Bohnenkämper Leonard
Faculty of Technology and Center for Biotechnology (CeBiTec), Bielefeld University, Universitätsstraße 25, 33615, Bielefeld, NRW, Germany.
Algorithms Mol Biol. 2024 Feb 27;19(1):8. doi: 10.1186/s13015-024-00253-7.
One of the most fundamental problems in genome rearrangement studies is the (genomic) distance problem. It is typically formulated as finding the minimum number of rearrangements under a model that are needed to transform one genome into the other. A powerful multi-chromosomal model is the Double Cut and Join (DCJ) model.While the DCJ model is not able to deal with some situations that occur in practice, like duplicated or lost regions, it was extended over time to handle these cases. First, it was extended to the DCJ-indel model, solving the issue of lost markers. Later ILP-solutions for so called natural genomes, in which each genomic region may occur an arbitrary number of times, were developed, enabling in theory to solve the distance problem for any pair of genomes. However, some theoretical and practical issues remained unsolved. On the theoretical side of things, there exist two disparate views of the DCJ-indel model, motivated in the same way, but with different conceptualizations that could not be reconciled so far. On the practical side, while ILP solutions for natural genomes typically perform well on telomere to telomere resolved genomes, they have been shown in recent years to quickly loose performance on genomes with a large number of contigs or linear chromosomes. This has been linked to a particular technique, namely capping. Simply put, capping circularizes linear chromosomes by concatenating them during solving time, increasing the solution space of the ILP superexponentially. Recently, we introduced a new conceptualization of the DCJ-indel model within the context of another rearrangement problem. In this manuscript, we will apply this new conceptualization to the distance problem. In doing this, we uncover the relation between the disparate conceptualizations of the DCJ-indel model. We are also able to derive an ILP solution to the distance problem that does not rely on capping. This solution significantly improves upon the performance of previous solutions on genomes with high numbers of contigs while still solving the problem exactly and being competitive in performance otherwise. We demonstrate the performance advantage on simulated genomes as well as showing its practical usefulness in an analysis of 11 Drosophila genomes.

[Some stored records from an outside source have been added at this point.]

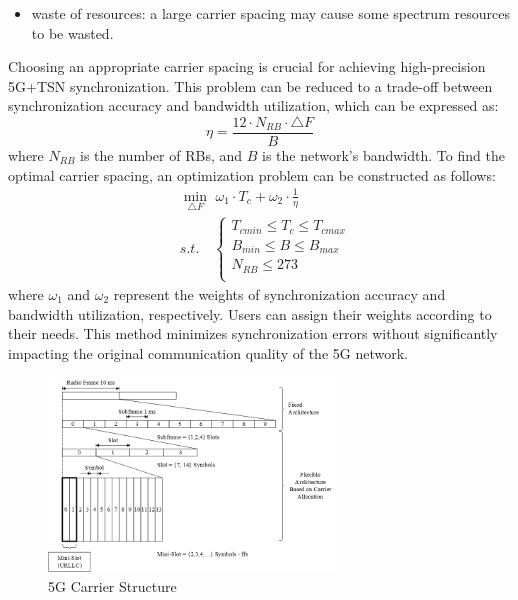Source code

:\documentclass[english]{cccconf}
\begin{document}
{\begin{itemize}
	\item waste of resources: a large carrier spacing may cause some spectrum resources to be wasted.
\end{itemize}
Choosing an appropriate carrier spacing is crucial for achieving high-precision 5G+TSN synchronization. This problem can be reduced to a trade-off between synchronization accuracy and bandwidth utilization, which can be expressed as:
\begin{equation}
	\eta=\frac{12\cdot N_{RB}\cdot \triangle F}{B}
\end{equation}
where $N_{RB}$ is the number of RBs, and $B$ is the network's bandwidth. To find the optimal carrier spacing, an optimization problem can be constructed as follows:
\begin{equation}
	\begin{split}
		&\min_{\triangle F} \,\, \omega_1 \cdot T_c+\omega_2 \cdot \frac{1}{\eta} \\
		&s.t.\quad  \left\{\begin{array}{lc}
			T_{cmin}\leq T_c \leq T_{cmax}\\
			B_{min}\leq B \leq B_{max}\\
			N_{RB}\leq 273\\
		\end{array}\right.
	\end{split}
\end{equation}
where $\omega_1$ and $\omega_2$ represent the weights of synchronization accuracy and bandwidth utilization, respectively. Users can assign their weights according to their needs. This method minimizes synchronization errors without significantly impacting the original communication quality of the 5G network.
\begin{figure}[htbp]
	\centering
	\setcounter{figure}{4}
	\includegraphics[width=3in]{fig14.png}
	\caption{5G Carrier Structure}
\end{figure}
}
\end{document}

基因组重排研究中最基本的问题之一是(基因组)距离问题。它通常被表述为在一种模型下找到将一个基因组转化为另一个基因组所需的最少重排次数。一种强大的多染色体模型是双切接(DCJ)模型。虽然DCJ模型无法处理实际中出现的一些情况,比如重复或缺失区域,但随着时间的推移它被扩展以处理这些情况。首先,它被扩展为DCJ - 插入缺失模型,解决了标记丢失的问题。后来针对所谓的自然基因组开发了整数线性规划(ILP)解决方案,其中每个基因组区域可能出现任意次数,理论上能够解决任意一对基因组的距离问题。然而,一些理论和实际问题仍未解决。从事物的理论方面来看,对于DCJ - 插入缺失模型存在两种截然不同的观点,它们的动机相同,但概念化方式不同,到目前为止无法调和。在实际方面,虽然针对自然基因组的ILP解决方案在端粒到端粒解析的基因组上通常表现良好,但近年来已表明它们在具有大量重叠群或线性染色体的基因组上会迅速失去性能。这与一种特定技术,即加帽有关。简单地说,加帽是在求解时通过连接线性染色体使其环化,从而使ILP解决方案空间呈超指数增长。最近,我们在另一个重排问题的背景下引入了DCJ - 插入缺失模型的一种新的概念化。在本手稿中,我们将把这种新的概念化应用于距离问题。通过这样做,我们揭示了DCJ - 插入缺失模型不同概念化之间的关系。我们还能够推导出一个不依赖加帽的距离问题的ILP解决方案。该解决方案在具有大量重叠群的基因组上显著提高了先前解决方案的性能,同时仍然能够准确地解决问题,并且在其他方面性能也具有竞争力。我们在模拟基因组上展示了性能优势,并在对11个果蝇基因组的分析中展示了其实际用途。